YOUR GOAL —
Your response should be an exact transcription of the data, images excluded.
--- EXERCISE DATA Enclosed Below ---
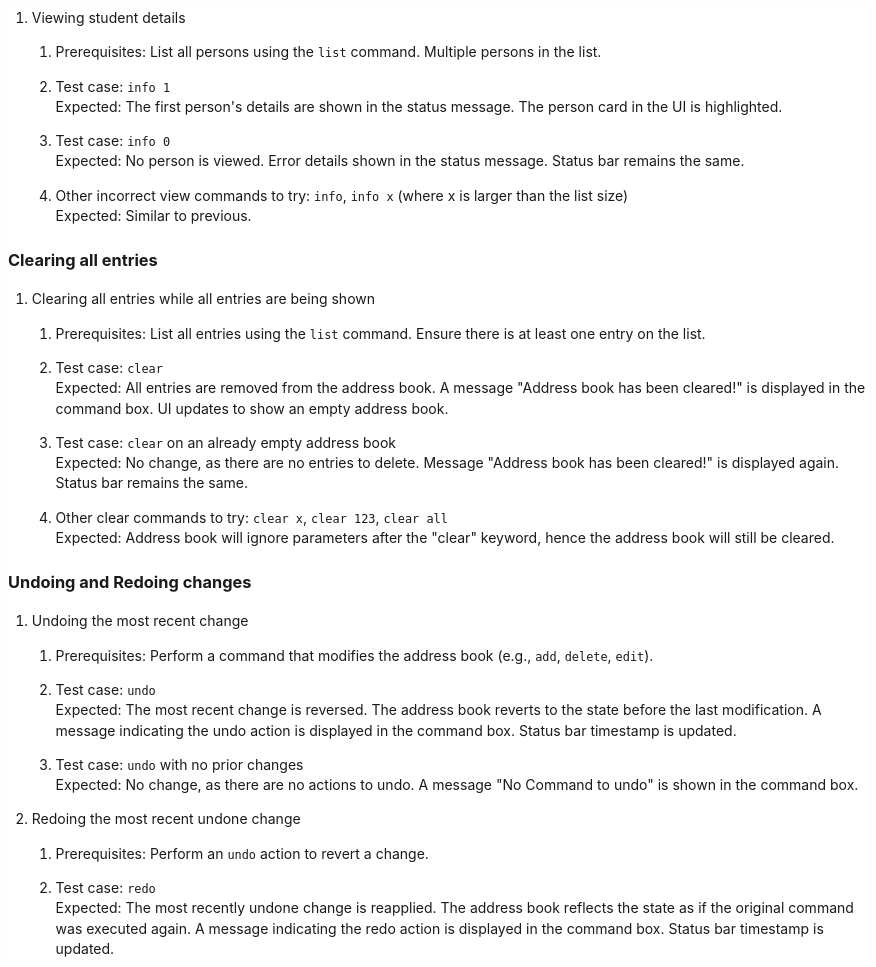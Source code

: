 1. Viewing student details

   1. Prerequisites: List all persons using the `list` command. Multiple persons in the list.

   1. Test case: `info 1` <br>
      Expected: The first person's details are shown in the status message. The person card in the UI is highlighted.
   1. Test case: `info 0` <br>
      Expected: No person is viewed. Error details shown in the status message. Status bar remains the same.
   1. Other incorrect view commands to try: `info`, `info x` (where x is larger than the list size)<br>
      Expected: Similar to previous.

### Clearing all entries

1. Clearing all entries while all entries are being shown

    1. Prerequisites: List all entries using the `list` command. Ensure there is at least one entry on the list.

    1. Test case: `clear`  
       Expected: All entries are removed from the address book. A message "Address book has been cleared!" is displayed in the command box. UI updates to show an empty address book.

    1. Test case: `clear` on an already empty address book  
       Expected: No change, as there are no entries to delete. Message "Address book has been cleared!" is displayed again. Status bar remains the same.

    1. Other clear commands to try: `clear x`, `clear 123`, `clear all`  
       Expected: Address book will ignore parameters after the "clear" keyword, hence the address book will still be cleared.

### Undoing and Redoing changes

1. Undoing the most recent change

    1. Prerequisites: Perform a command that modifies the address book (e.g., `add`, `delete`, `edit`).

    1. Test case: `undo`  
       Expected: The most recent change is reversed. The address book reverts to the state before the last modification. A message indicating the undo action is displayed in the command box. Status bar timestamp is updated.

    1. Test case: `undo` with no prior changes  
       Expected: No change, as there are no actions to undo. A message "No Command to undo" is shown in the command box. 

1. Redoing the most recent undone change

    1. Prerequisites: Perform an `undo` action to revert a change.

    1. Test case: `redo`  
       Expected: The most recently undone change is reapplied. The address book reflects the state as if the original command was executed again. A message indicating the redo action is displayed in the command box. Status bar timestamp is updated.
--- End of Enclosed EXERCISE DATA ---
YOUR SOLUTION —
Source code

: 1. Viewing student details

   1. Prerequisites: List all persons using the `list` command. Multiple persons in the list.

   1. Test case: `info 1` <br>
      Expected: The first person's details are shown in the status message. The person card in the UI is highlighted.
   1. Test case: `info 0` <br>
      Expected: No person is viewed. Error details shown in the status message. Status bar remains the same.
   1. Other incorrect view commands to try: `info`, `info x` (where x is larger than the list size)<br>
      Expected: Similar to previous.

### Clearing all entries

1. Clearing all entries while all entries are being shown

    1. Prerequisites: List all entries using the `list` command. Ensure there is at least one entry on the list.

    1. Test case: `clear`  
       Expected: All entries are removed from the address book. A message "Address book has been cleared!" is displayed in the command box. UI updates to show an empty address book.

    1. Test case: `clear` on an already empty address book  
       Expected: No change, as there are no entries to delete. Message "Address book has been cleared!" is displayed again. Status bar remains the same.

    1. Other clear commands to try: `clear x`, `clear 123`, `clear all`  
       Expected: Address book will ignore parameters after the "clear" keyword, hence the address book will still be cleared.

### Undoing and Redoing changes

1. Undoing the most recent change

    1. Prerequisites: Perform a command that modifies the address book (e.g., `add`, `delete`, `edit`).

    1. Test case: `undo`  
       Expected: The most recent change is reversed. The address book reverts to the state before the last modification. A message indicating the undo action is displayed in the command box. Status bar timestamp is updated.

    1. Test case: `undo` with no prior changes  
       Expected: No change, as there are no actions to undo. A message "No Command to undo" is shown in the command box. 

1. Redoing the most recent undone change

    1. Prerequisites: Perform an `undo` action to revert a change.

    1. Test case: `redo`  
       Expected: The most recently undone change is reapplied. The address book reflects the state as if the original command was executed again. A message indicating the redo action is displayed in the command box. Status bar timestamp is updated.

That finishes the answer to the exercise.